Usefully, the tribunal restated the following principles on reasonable adjustments, taken from the decision in Muller v Toll Transport Pty Ltd:

  • employers are not obligated to “simply comply” with an employee’s demands, and rather, adjustments must be the product of “proper consultation” based on medical information and the genuine requirements of the job
  • the employer cannot determine what adjustments are required in an “information vacuum” – they should be provided with information on the nature and difficulties of the person’s disability.

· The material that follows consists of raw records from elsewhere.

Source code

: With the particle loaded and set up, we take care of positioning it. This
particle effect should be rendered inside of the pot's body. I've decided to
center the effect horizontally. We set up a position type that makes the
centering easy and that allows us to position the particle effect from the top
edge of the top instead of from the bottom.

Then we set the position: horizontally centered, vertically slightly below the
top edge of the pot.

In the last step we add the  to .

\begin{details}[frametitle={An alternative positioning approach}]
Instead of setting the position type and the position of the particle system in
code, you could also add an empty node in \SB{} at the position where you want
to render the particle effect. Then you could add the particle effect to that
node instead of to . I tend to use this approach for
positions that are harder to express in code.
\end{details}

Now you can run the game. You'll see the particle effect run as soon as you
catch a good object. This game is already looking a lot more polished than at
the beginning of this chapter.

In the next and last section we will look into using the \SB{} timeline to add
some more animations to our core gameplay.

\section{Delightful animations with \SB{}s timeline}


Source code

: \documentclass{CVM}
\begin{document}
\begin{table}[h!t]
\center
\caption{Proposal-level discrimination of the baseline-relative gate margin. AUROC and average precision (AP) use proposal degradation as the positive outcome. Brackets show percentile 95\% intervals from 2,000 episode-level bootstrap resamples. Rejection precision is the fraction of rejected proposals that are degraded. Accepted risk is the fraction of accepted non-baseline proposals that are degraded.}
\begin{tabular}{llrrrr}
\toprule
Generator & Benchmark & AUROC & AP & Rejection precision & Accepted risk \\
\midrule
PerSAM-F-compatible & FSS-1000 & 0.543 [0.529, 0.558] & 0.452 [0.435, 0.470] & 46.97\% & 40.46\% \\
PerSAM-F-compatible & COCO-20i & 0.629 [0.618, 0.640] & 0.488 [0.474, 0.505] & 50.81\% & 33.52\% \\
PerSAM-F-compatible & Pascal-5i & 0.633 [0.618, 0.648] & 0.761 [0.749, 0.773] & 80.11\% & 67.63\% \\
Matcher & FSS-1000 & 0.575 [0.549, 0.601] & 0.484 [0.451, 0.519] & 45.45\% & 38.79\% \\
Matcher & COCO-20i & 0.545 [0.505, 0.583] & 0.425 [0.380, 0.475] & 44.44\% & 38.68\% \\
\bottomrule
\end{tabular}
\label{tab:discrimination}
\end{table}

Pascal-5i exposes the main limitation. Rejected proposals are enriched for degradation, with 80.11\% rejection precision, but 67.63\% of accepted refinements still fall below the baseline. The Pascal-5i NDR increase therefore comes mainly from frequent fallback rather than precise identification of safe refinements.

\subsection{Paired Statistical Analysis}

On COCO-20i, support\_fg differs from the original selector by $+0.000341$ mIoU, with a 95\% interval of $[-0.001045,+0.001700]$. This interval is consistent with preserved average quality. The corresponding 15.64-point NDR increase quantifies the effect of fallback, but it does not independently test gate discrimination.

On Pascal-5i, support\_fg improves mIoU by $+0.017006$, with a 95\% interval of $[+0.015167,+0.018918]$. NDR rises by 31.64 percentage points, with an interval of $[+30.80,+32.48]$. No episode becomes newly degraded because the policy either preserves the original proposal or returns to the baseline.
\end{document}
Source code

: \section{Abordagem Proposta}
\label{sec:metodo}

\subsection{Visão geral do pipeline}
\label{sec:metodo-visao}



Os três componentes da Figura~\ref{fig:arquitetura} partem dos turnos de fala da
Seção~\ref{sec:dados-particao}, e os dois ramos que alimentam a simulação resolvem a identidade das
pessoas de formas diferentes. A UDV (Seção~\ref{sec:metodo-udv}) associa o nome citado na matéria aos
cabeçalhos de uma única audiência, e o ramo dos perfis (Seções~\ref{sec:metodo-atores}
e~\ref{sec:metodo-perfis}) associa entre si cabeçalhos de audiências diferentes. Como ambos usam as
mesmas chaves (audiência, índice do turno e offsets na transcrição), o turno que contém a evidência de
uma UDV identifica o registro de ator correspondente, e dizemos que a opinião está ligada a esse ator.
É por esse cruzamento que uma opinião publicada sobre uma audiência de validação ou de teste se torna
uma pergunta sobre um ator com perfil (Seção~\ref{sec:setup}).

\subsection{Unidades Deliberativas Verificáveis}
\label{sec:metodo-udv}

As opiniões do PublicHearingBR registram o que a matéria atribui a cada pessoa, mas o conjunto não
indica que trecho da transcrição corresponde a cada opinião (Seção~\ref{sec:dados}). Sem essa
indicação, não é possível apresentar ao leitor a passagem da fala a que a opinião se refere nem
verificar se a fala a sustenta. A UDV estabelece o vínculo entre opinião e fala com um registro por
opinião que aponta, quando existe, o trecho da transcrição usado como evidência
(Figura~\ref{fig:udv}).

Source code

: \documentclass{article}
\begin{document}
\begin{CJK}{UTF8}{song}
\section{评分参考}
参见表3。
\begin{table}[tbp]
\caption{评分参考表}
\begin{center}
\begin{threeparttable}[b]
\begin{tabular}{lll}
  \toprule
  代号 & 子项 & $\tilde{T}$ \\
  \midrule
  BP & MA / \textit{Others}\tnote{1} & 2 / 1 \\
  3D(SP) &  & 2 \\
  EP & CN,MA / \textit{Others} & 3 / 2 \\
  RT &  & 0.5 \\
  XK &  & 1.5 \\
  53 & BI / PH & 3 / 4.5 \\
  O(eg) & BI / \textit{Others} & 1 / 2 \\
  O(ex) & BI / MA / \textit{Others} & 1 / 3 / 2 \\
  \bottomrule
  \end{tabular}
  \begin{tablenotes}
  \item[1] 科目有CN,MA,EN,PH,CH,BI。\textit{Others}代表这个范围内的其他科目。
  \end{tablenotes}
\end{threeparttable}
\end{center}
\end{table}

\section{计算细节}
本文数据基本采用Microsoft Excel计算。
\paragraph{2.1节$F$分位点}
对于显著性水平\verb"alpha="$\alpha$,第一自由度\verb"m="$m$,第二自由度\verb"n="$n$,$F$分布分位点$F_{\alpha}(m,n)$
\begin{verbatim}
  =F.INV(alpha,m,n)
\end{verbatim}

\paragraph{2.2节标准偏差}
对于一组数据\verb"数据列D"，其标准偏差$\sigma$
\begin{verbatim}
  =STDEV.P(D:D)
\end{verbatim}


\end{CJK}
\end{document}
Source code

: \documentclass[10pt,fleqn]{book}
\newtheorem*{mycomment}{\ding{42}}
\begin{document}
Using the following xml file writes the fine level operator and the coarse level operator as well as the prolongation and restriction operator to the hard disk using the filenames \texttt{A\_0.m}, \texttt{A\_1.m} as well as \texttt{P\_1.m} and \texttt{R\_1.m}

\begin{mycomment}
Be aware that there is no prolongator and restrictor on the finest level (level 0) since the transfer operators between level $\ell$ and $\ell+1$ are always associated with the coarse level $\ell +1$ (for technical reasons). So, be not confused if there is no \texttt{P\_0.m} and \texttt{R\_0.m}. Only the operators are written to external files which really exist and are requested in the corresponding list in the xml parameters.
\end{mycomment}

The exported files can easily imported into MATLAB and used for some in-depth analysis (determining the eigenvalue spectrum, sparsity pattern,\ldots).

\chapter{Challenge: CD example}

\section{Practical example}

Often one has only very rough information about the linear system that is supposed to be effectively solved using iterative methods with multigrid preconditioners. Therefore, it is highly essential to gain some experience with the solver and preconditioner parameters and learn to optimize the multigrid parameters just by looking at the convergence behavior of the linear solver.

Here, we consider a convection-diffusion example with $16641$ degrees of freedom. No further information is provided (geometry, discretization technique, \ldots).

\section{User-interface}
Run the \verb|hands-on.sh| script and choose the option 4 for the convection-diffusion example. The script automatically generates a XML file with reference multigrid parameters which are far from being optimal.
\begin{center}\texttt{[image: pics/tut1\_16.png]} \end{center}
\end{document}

In the current case, the medical certificates that Bevilacqua provided TBS did not demonstrate a need for any adjustments to be made (such as reduced working hours) on the basis of her severe morning sickness, to allow her to perform the requirements of her role. Rather, it was the tribunal’s view that this adjustment was requested by Bevilacqua and agreed with by her practitioner. Therefore, this was not an adjustment that the tribunal considered TBS was obligated to make in the particular circumstances.

Lessons for employers

Employers should ensure that they have effective policies and procedures in place to manage pregnancy and maternity leave and avoid the legal risks that may arise. The processes in place should ensure that in each case, the employer:

  • assesses the pregnant employee’s situation, in consultation with the employee (without making unfounded assumptions)
  • understands the business’s obligations
  • identifies the fundamental requirements of the employee’s role.

Even if a business has genuine concerns about a pregnant employee’s ability to perform work safely, any action taken by it on this basis (in the absence of medical evidence as set out in the Fair Work Act) is likely to be unlawful. Further, even where medical evidence has been obtained, you should make sure that any action taken (for example, transfer to a safe job for the duration of the pregnancy) occurs in consultation with the employee and meets the requirements of the Fair Work Act.

Employers should also take note that while pregnancy in its ordinary course is not considered a disability, severe morning sickness (or another pregnancy-related complication) can potentially comprise a disability for the purposes of anti-discrimination legislation. Again, medical evidence should be obtained where a pregnant employee may be suffering from a disability and you should be aware that the business will then be obligated to make “reasonable adjustments” to allow an employee to perform her role.

Gella Rips is a lawyer at Holding Redlich.